Records provided:
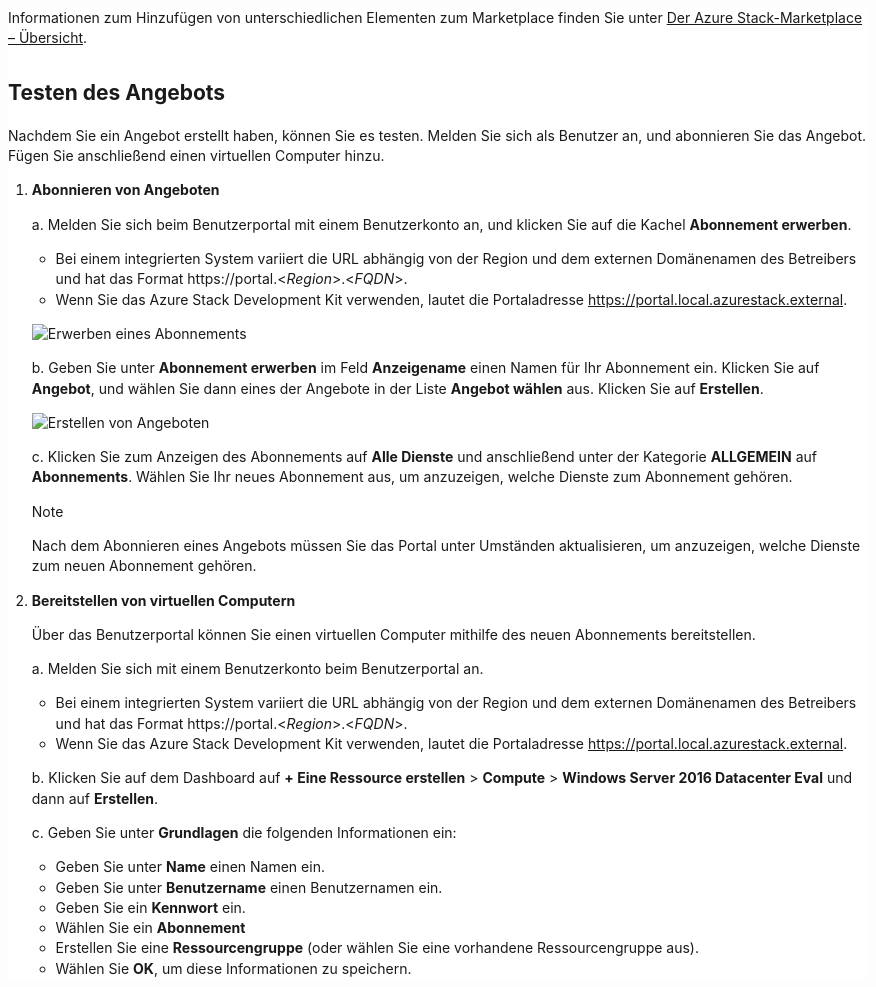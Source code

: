 Informationen zum Hinzufügen von unterschiedlichen Elementen zum Marketplace finden Sie unter [Der Azure Stack-Marketplace – Übersicht](azure-stack-marketplace.md).

## <a name="test-the-offer"></a>Testen des Angebots

Nachdem Sie ein Angebot erstellt haben, können Sie es testen. Melden Sie sich als Benutzer an, und abonnieren Sie das Angebot. Fügen Sie anschließend einen virtuellen Computer hinzu.

1. **Abonnieren von Angeboten**

   a. Melden Sie sich beim Benutzerportal mit einem Benutzerkonto an, und klicken Sie auf die Kachel **Abonnement erwerben**.
   - Bei einem integrierten System variiert die URL abhängig von der Region und dem externen Domänenamen des Betreibers und hat das Format https://portal.&lt;*Region*&gt;.&lt;*FQDN*&gt;.
   - Wenn Sie das Azure Stack Development Kit verwenden, lautet die Portaladresse https://portal.local.azurestack.external.

   ![Erwerben eines Abonnements](media/azure-stack-tutorial-tenant-vm/image10.png)

   b. Geben Sie unter **Abonnement erwerben** im Feld **Anzeigename** einen Namen für Ihr Abonnement ein. Klicken Sie auf **Angebot**, und wählen Sie dann eines der Angebote in der Liste **Angebot wählen** aus. Klicken Sie auf **Erstellen**.

   ![Erstellen von Angeboten](media/azure-stack-tutorial-tenant-vm/image11.png)

   c. Klicken Sie zum Anzeigen des Abonnements auf **Alle Dienste** und anschließend unter der Kategorie **ALLGEMEIN** auf **Abonnements**. Wählen Sie Ihr neues Abonnement aus, um anzuzeigen, welche Dienste zum Abonnement gehören.

   >[!NOTE]
   >Nach dem Abonnieren eines Angebots müssen Sie das Portal unter Umständen aktualisieren, um anzuzeigen, welche Dienste zum neuen Abonnement gehören.

1. **Bereitstellen von virtuellen Computern**

   Über das Benutzerportal können Sie einen virtuellen Computer mithilfe des neuen Abonnements bereitstellen.

   a. Melden Sie sich mit einem Benutzerkonto beim Benutzerportal an.
      - Bei einem integrierten System variiert die URL abhängig von der Region und dem externen Domänenamen des Betreibers und hat das Format https://portal.&lt;*Region*&gt;.&lt;*FQDN*&gt;.
   - Wenn Sie das Azure Stack Development Kit verwenden, lautet die Portaladresse https://portal.local.azurestack.external.

   b.  Klicken Sie auf dem Dashboard auf **+ Eine Ressource erstellen** > **Compute** > **Windows Server 2016 Datacenter Eval** und dann auf **Erstellen**.

   c. Geben Sie unter **Grundlagen** die folgenden Informationen ein:
      - Geben Sie unter **Name** einen Namen ein.
      - Geben Sie unter **Benutzername** einen Benutzernamen ein.
      - Geben Sie ein **Kennwort** ein.
      - Wählen Sie ein **Abonnement**
      - Erstellen Sie eine **Ressourcengruppe** (oder wählen Sie eine vorhandene Ressourcengruppe aus). 
      - Wählen Sie **OK**, um diese Informationen zu speichern.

Exercise instructions:
A single number is required: the count of lines in the data that contain the string "virtuellen".

Task response:
3